===== Data listing
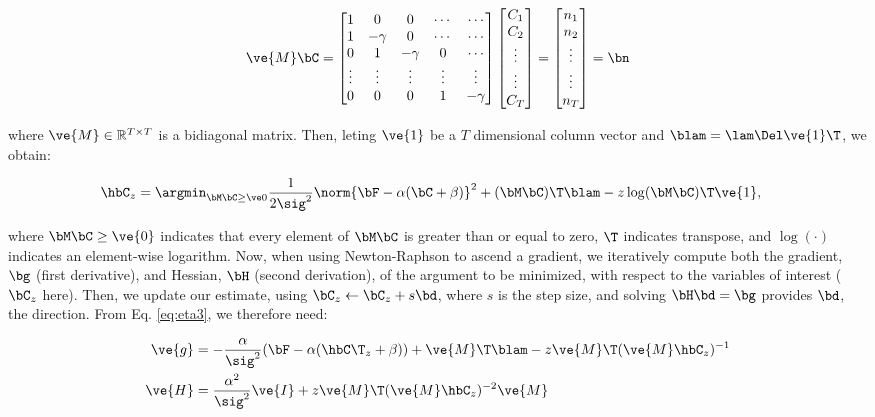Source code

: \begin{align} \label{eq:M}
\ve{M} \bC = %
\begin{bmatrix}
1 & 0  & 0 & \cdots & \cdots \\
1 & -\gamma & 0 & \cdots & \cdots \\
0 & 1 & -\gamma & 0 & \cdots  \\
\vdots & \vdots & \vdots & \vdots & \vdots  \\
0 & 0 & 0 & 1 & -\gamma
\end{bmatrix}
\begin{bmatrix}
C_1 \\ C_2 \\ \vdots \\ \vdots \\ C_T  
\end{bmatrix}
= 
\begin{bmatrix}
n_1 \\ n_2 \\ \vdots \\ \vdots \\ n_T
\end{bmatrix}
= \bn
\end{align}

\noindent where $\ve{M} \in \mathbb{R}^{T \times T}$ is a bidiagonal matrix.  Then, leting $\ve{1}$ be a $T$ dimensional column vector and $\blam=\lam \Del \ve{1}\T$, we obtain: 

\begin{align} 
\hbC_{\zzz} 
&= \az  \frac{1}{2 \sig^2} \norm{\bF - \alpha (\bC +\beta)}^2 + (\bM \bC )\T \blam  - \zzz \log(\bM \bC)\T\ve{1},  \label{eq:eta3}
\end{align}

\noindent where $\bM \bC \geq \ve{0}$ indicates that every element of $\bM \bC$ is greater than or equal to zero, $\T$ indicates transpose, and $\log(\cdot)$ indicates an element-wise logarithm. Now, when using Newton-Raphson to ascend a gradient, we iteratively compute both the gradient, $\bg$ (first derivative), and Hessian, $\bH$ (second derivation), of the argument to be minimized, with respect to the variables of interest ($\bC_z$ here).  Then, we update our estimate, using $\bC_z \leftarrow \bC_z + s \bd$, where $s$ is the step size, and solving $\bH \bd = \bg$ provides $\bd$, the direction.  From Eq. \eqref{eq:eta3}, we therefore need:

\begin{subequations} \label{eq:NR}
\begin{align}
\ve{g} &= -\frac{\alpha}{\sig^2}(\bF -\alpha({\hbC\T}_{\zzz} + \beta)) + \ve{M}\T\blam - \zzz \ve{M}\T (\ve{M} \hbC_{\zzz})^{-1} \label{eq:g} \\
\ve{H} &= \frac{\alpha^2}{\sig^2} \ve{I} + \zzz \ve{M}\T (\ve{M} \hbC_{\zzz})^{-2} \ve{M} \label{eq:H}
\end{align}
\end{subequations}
==========
*Exercise*. Write the data above out again exactly, minus its pictures.

*Task output*.
Source code

: \begin{align} \label{eq:M}
\ve{M} \bC = %
\begin{bmatrix}
1 & 0  & 0 & \cdots & \cdots \\
1 & -\gamma & 0 & \cdots & \cdots \\
0 & 1 & -\gamma & 0 & \cdots  \\
\vdots & \vdots & \vdots & \vdots & \vdots  \\
0 & 0 & 0 & 1 & -\gamma
\end{bmatrix}
\begin{bmatrix}
C_1 \\ C_2 \\ \vdots \\ \vdots \\ C_T  
\end{bmatrix}
= 
\begin{bmatrix}
n_1 \\ n_2 \\ \vdots \\ \vdots \\ n_T
\end{bmatrix}
= \bn
\end{align}

\noindent where $\ve{M} \in \mathbb{R}^{T \times T}$ is a bidiagonal matrix.  Then, leting $\ve{1}$ be a $T$ dimensional column vector and $\blam=\lam \Del \ve{1}\T$, we obtain: 

\begin{align} 
\hbC_{\zzz} 
&= \az  \frac{1}{2 \sig^2} \norm{\bF - \alpha (\bC +\beta)}^2 + (\bM \bC )\T \blam  - \zzz \log(\bM \bC)\T\ve{1},  \label{eq:eta3}
\end{align}

\noindent where $\bM \bC \geq \ve{0}$ indicates that every element of $\bM \bC$ is greater than or equal to zero, $\T$ indicates transpose, and $\log(\cdot)$ indicates an element-wise logarithm. Now, when using Newton-Raphson to ascend a gradient, we iteratively compute both the gradient, $\bg$ (first derivative), and Hessian, $\bH$ (second derivation), of the argument to be minimized, with respect to the variables of interest ($\bC_z$ here).  Then, we update our estimate, using $\bC_z \leftarrow \bC_z + s \bd$, where $s$ is the step size, and solving $\bH \bd = \bg$ provides $\bd$, the direction.  From Eq. \eqref{eq:eta3}, we therefore need:

\begin{subequations} \label{eq:NR}
\begin{align}
\ve{g} &= -\frac{\alpha}{\sig^2}(\bF -\alpha({\hbC\T}_{\zzz} + \beta)) + \ve{M}\T\blam - \zzz \ve{M}\T (\ve{M} \hbC_{\zzz})^{-1} \label{eq:g} \\
\ve{H} &= \frac{\alpha^2}{\sig^2} \ve{I} + \zzz \ve{M}\T (\ve{M} \hbC_{\zzz})^{-2} \ve{M} \label{eq:H}
\end{align}
\end{subequations}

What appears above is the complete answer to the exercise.